The latter field is slightly more complicated and outputs the bicycle count from all traffic counters across each borough and divides it by the total traffic count in the borough. The division is performed using the built in Arithmetic Field, applied on the output of two Geographic Aggregation Fields where traffic counts have been aggregated using a sum. The first field aggregates bicycle (pedal cycle) counts and the latter aggregates car traffic.
{
"fieldClass": "uk.org.tombolo.field.transformation.ArithmeticField",
"label": "BicycleFraction",
"operation": "div",
"field1": {
"fieldClass": "uk.org.tombolo.field.aggregation.GeographicAggregationField",
"label": "BicycleCount",
"subject": {
"provider": "uk.gov.dft",
"subjectType": "trafficCounter"
},
"function": "sum",
"field": {
"fieldClass": "uk.org.tombolo.field.value.LatestValueField",
"attribute": {
"provider" : "uk.gov.dft",
"label" : "CountPedalCycles"
}
}
},
"field2": {
"fieldClass": "uk.org.tombolo.field.aggregation.GeographicAggregationField",
"label": "CarCount",
"subject": {
"provider": "uk.gov.dft",
"subjectType": "trafficCounter"
},
"function": "sum",
"field": {
"fieldClass": "uk.org.tombolo.field.value.LatestValueField",
"attribute": {
"provider": "uk.gov.dft",
"label": "CountCarsTaxis"
}
}
}
}
Step 2: Exporting data¶
Now that Thomas has put his model recipe together, the next step in the process is to run the Tombolo Digital Connector on the recipe. We use the Gradle build tool to do that from the command line.
gradle runExport \
-PdataExportRecipe='path/to/recipe/file.json' \
-PoutputFile='path/to/output/file.json'
The command takes two parameters, one pointing to the model recipe that was built in the previous step and one pointing to the output file to be generated.
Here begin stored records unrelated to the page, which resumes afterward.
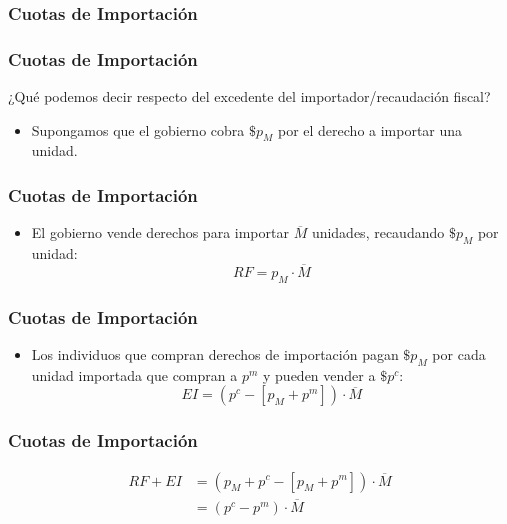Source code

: \documentclass[dvipsnames,table,leqno]{beamer}
\newcommand{\peq}[1]{{\scriptscriptstyle{#1}}}
\newcommand{\rp}[1]{\left(#1\right)}
\newcommand{\sqp}[1]{\left[#1\right]}
\begin{document}
		\begin{frame}
			\frametitle{Cuotas de Importación}
			\begin{table}[htbp!]
				\centering
			\end{table}
		\end{frame}

		\begin{frame}
			\frametitle{Cuotas de Importación}
			¿Qué podemos decir respecto del excedente del importador/recaudación fiscal?
			\begin{itemize}
				\item Supongamos que el gobierno cobra $\$p_\peq{M}$ por el derecho a importar una unidad.
			\end{itemize}
		\end{frame}

		\begin{frame}
			\frametitle{Cuotas de Importación}
			\begin{itemize}
				\item El gobierno vende derechos para importar $\overline{M}$ unidades, recaudando $\$p_\peq{M}$ por unidad: $$RF=p_\peq{M}\cdot\overline{M}$$
			\end{itemize}
		\end{frame}
		
		\begin{frame}
			\frametitle{Cuotas de Importación}
			\begin{itemize}
				\item Los individuos que compran derechos de importación pagan $\$p_\peq{M}$ por cada unidad importada que compran a $p^\peq{m}$ y pueden vender a $\$p^\peq{c}$: $$EI=\rp{p^\peq{c}-\sqp{p_\peq{M}+p^\peq{m}}}\cdot\overline{M}$$
			\end{itemize}
		\end{frame}

		\begin{frame}
			\frametitle{Cuotas de Importación}
			\begin{align*}
				RF+EI&=\rp{p_\peq{M}+p^\peq{c}-\sqp{p_\peq{M}+p^\peq{m}}}\cdot\overline{M}\\
						 &=\rp{p^\peq{c}-p^\peq{m}}\cdot\overline{M}
			\end{align*}
		\end{frame}
\end{document}
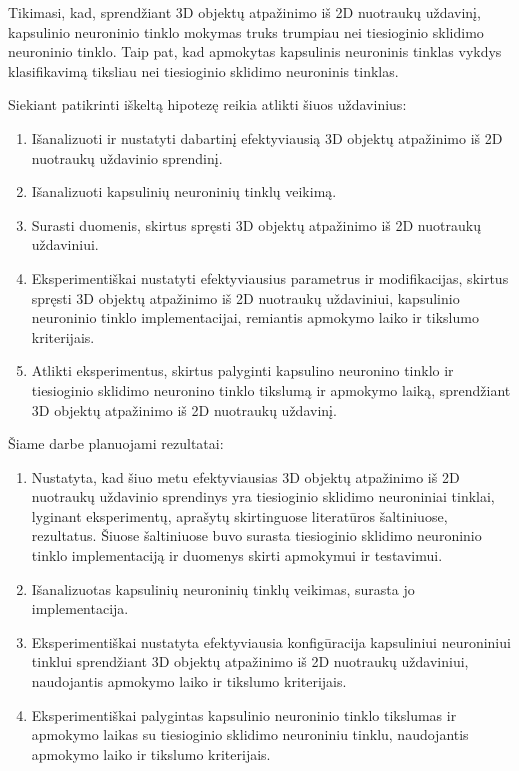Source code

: Tikimasi, kad, sprendžiant 3D objektų atpažinimo iš 2D nuotraukų uždavinį, kapsulinio neuroninio tinklo mokymas truks trumpiau nei tiesioginio sklidimo neuroninio tinklo. Taip pat, kad apmokytas kapsulinis neuroninis tinklas vykdys klasifikavimą tiksliau nei tiesioginio sklidimo neuroninis tinklas.

Siekiant patikrinti iškeltą hipotezę reikia atlikti šiuos uždavinius:

\begin{enumerate}
	\item Išanalizuoti ir nustatyti dabartinį efektyviausią 3D objektų atpažinimo iš 2D nuotraukų uždavinio sprendinį.
	\item Išanalizuoti kapsulinių neuroninių tinklų veikimą.
	\item Surasti duomenis, skirtus spręsti 3D objektų atpažinimo iš 2D nuotraukų uždaviniui.
	\item Eksperimentiškai nustatyti efektyviausius parametrus ir modifikacijas, skirtus spręsti 3D objektų atpažinimo iš 2D nuotraukų uždaviniui, kapsulinio neuroninio tinklo implementacijai, remiantis apmokymo laiko ir tikslumo kriterijais.
	\item Atlikti eksperimentus, skirtus palyginti kapsulino neuronino tinklo ir tiesioginio sklidimo neuronino tinklo tikslumą ir apmokymo laiką, sprendžiant 3D objektų atpažinimo iš 2D nuotraukų uždavinį.
\end{enumerate}

Šiame darbe planuojami rezultatai:

\begin{enumerate}
	\item Nustatyta, kad šiuo metu efektyviausias 3D objektų atpažinimo iš 2D nuotraukų uždavinio sprendinys yra tiesioginio sklidimo neuroniniai tinklai, lyginant eksperimentų, aprašytų skirtinguose literatūros šaltiniuose, rezultatus. Šiuose šaltiniuose buvo surasta tiesioginio sklidimo neuroninio tinklo implementaciją ir duomenys skirti apmokymui ir testavimui.
	\item Išanalizuotas kapsulinių neuroninių tinklų veikimas, surasta jo implementacija.
	\item Eksperimentiškai nustatyta efektyviausia konfigūracija kapsuliniui neuroniniui tinklui sprendžiant 3D objektų atpažinimo iš 2D nuotraukų uždaviniui, naudojantis apmokymo laiko ir tikslumo kriterijais.
	\item Eksperimentiškai palygintas kapsulinio neuroninio tinklo tikslumas ir apmokymo laikas su tiesioginio sklidimo neuroniniu tinklu, naudojantis apmokymo laiko ir tikslumo kriterijais.
\end{enumerate}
This will generate a GeoJson file with one geographic shape (know as feature in GeoJson lingo) for each London Borough.
{
"type":"FeatureCollection",
"features":[
{
"type":"Feature",
"geometry":{
"type":"Polygon",
"coordinates":[[[-0.0802,51.5069],[-0.1092,51.5099],[-0.1114,51.5098],
[-0.1116,51.5153],[-0.1053,51.5185],[-0.0852,51.5203],
[-0.0784,51.5215],[-0.0802,51.5069]]]
},
"properties":{
"label":"E09000001",
"name":"City of London",
"Nitrogen Dioxide":81.3333333333333,
"Bicycle Fraction":0.25473695591455
}
},
{
"type":"Feature",
"geometry":{
"type":"Polygon",
"coordinates":[[[0.1468,51.5688],[0.1619,51.5616],[0.1852,51.5655],
[0.1902,51.5527],[0.1605,51.5123],[0.1272,51.5194],
[0.0981,51.515],[0.0925,51.5257],[0.0727,51.5293],
[0.0684,51.5444],[0.0935,51.5458],[0.119,51.5573],
[0.1316,51.5718],[0.1264,51.5867],[0.1482,51.599],
[0.1468,51.5688]]]
},
"properties":{
"label":"E09000002",
"name":"Barking and Dagenham",
"Nitrogen Dioxide":34,
"Bicycle Fraction":0.00615611326607704
}
},
...
]
}
Step 3: Data visualisation¶
Having exported the data, Thomas can open the output file in QGIS and export simple maps of on one had the fraction of bicycle traffic and nitrogen dioxide levels on the other.
London Bicycle Fraction
Heat map of bicycle traffic counts as a fraction of car traffic counts.
London Nitrogen Dioxide
Heat map of annual nitrogen dioxide levels.